### Work required:
Starting at the first line of the listing below, repeat each line up to and including the one containing "# Interfacing with analog synths". Leave out pictures.

### Provided records:
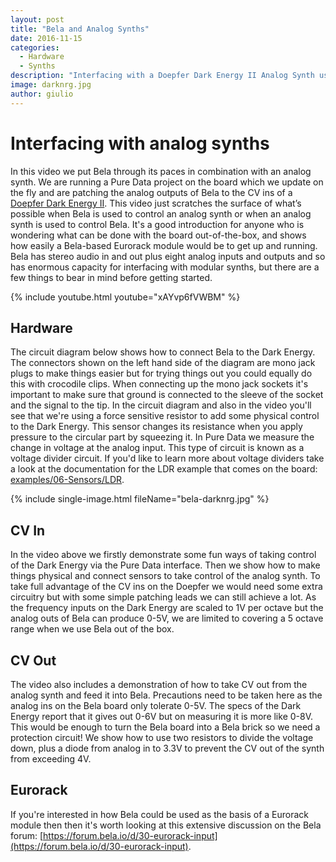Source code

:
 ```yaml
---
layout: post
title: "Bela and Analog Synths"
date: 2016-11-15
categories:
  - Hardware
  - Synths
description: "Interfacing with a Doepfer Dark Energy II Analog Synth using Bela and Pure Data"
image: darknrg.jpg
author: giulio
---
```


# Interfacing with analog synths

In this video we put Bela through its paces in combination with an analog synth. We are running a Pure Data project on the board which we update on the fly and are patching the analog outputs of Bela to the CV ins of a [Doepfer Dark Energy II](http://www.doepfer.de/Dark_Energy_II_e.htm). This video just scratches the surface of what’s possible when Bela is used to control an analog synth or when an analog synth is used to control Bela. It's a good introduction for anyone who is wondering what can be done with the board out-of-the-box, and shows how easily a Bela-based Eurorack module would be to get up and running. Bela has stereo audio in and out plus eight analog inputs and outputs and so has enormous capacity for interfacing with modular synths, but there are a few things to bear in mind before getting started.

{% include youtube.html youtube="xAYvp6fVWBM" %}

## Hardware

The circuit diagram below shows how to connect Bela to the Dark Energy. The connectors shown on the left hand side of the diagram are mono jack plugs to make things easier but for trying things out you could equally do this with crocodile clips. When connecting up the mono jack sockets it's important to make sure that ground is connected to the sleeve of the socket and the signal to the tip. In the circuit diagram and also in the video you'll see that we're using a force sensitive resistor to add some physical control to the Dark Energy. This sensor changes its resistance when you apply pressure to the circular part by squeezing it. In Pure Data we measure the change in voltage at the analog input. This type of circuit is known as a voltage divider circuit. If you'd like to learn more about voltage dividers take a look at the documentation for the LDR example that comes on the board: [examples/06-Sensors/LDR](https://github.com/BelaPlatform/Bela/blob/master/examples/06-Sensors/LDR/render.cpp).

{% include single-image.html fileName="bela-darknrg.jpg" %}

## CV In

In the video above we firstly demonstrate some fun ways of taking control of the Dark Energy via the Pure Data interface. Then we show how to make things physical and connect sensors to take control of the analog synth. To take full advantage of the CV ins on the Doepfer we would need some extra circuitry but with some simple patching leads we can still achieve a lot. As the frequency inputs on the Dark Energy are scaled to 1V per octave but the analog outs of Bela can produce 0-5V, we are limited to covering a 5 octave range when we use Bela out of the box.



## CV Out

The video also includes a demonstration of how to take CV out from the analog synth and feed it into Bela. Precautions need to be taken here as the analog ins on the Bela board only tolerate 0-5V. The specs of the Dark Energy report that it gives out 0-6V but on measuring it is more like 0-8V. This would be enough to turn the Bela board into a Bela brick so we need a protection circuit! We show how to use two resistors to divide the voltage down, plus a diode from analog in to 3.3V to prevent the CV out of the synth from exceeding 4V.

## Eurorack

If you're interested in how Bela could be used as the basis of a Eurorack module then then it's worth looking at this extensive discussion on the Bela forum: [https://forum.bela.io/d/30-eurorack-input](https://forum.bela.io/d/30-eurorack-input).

### Task solution:
Source code

:
 ```yaml
---
layout: post
title: "Bela and Analog Synths"
date: 2016-11-15
categories:
  - Hardware
  - Synths
description: "Interfacing with a Doepfer Dark Energy II Analog Synth using Bela and Pure Data"
image: darknrg.jpg
author: giulio
---
```


# Interfacing with analog synths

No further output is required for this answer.